Z powodu niekorzystnej sytuacji gospodarczej część przedsiębiorców decyduje się na zmniejszenie produkcji. Mają nadzieję, że pomoże im to utrzymać się na rynku. Kiedy jednak takie działanie może okazać się niezgodne z prawem ochrony konkurencji?
Powodem ograniczania produkcji jest najczęściej chęć uniknięcia strat wynikających z kosztów wytworzenia, transportu czy przechowywania towarów, na które spadł popyt. Dlatego firmy mogą decydować się na ustalanie limitów produkcji. Jeśli taka decyzja podjęta jest przez firmę samodzielnie i bez koordynacji z konkurentami, to pozostaje w zgodzie z przepisami ustawy o ochronie konkurencji i konsumentów. Jednak w sytuacji, gdy ograniczenia produkcji następują na skutek wspólnej decyzji przedsiębiorców, to istnieje duże prawdopodobieństwo, że takie grupowe działanie narusza zakaz zawierania porozumień kontyngentowych. Istotą takich porozumień jest zasadniczo skoordynowane utrzymanie pewnego poziomu cen na produkty lub usługi poprzez ograniczenie ich ilości oferowanej na rynku. Porozumienia kontyngentowe nierzadko prowadzą też do wstrzymania postępu technicznego i innowacyjności. W dłuższej perspektywie zapewniają dochodowość firm, mimo że ich efektywność nie wzrasta.
Porozumienie kontyngentowe może przyjąć zarówno formę wyraźnego uzgodnienia pomiędzy jego stronami, jak i formę praktyki uzgodnionej. O praktyce uzgodnionej będzie można mówić wtedy, gdy firmy bez zawierania formalnego porozumienia zmniejszają niepewność co do swoich działań na rynku.

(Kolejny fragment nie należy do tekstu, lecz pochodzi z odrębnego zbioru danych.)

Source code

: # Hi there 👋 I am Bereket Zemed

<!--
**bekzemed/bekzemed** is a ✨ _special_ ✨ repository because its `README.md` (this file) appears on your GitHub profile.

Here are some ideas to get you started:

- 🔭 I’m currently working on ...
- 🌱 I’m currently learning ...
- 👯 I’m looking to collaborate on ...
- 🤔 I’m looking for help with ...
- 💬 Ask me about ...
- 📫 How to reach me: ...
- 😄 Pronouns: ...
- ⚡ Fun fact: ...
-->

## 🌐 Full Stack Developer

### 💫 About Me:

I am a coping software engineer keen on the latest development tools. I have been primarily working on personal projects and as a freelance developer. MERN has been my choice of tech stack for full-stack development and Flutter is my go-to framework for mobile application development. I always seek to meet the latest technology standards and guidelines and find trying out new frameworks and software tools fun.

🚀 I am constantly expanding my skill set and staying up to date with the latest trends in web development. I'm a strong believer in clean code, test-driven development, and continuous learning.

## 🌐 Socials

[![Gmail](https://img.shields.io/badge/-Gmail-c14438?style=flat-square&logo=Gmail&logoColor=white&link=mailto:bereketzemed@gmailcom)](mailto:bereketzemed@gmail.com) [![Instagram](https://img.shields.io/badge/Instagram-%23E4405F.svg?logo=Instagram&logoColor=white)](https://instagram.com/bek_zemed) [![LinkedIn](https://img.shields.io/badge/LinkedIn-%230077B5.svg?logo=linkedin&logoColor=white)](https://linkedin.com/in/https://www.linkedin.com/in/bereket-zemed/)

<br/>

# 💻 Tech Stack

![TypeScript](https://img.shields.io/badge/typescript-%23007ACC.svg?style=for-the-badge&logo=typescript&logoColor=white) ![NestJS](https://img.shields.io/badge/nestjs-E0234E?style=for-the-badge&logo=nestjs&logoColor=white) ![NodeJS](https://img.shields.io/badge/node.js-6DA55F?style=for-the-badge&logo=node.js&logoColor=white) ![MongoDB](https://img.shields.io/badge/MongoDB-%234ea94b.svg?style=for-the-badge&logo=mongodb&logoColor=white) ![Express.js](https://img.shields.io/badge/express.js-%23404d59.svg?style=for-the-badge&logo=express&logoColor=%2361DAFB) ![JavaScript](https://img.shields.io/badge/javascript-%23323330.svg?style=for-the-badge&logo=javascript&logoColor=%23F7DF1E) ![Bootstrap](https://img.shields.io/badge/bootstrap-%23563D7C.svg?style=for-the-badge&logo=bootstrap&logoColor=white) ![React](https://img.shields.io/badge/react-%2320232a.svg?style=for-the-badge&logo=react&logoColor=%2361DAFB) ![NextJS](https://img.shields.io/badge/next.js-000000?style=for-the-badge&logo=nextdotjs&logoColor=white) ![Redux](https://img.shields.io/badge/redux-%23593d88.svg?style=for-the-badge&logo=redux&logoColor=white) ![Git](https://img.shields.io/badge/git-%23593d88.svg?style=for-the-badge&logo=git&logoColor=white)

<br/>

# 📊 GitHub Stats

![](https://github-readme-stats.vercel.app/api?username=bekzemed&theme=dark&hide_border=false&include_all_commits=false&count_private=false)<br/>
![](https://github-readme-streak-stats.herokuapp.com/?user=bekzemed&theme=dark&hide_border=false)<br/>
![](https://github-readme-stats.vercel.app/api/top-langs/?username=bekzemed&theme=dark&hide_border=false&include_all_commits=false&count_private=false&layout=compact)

Z tego powodu w sytuacji faktycznej konieczności ustalenia limitów produkcji należy zasadniczo unikać komunikowania tego zamiaru na zewnątrz firmy, zwłaszcza w okresie przed wprowadzeniem ograniczeń.
Porozumienia kontyngentowe stanowią obok porozumień cenowych jedno z najcięższych naruszeń prawa konkurencji, za które grożą kary finansowe w wysokości do 10 proc. przychodów firmy. Co do zasady, nie podlegają one legalizacji na podstawie przepisów szczególnych (choć rozważa się dopuszczalność karteli kryzysowych).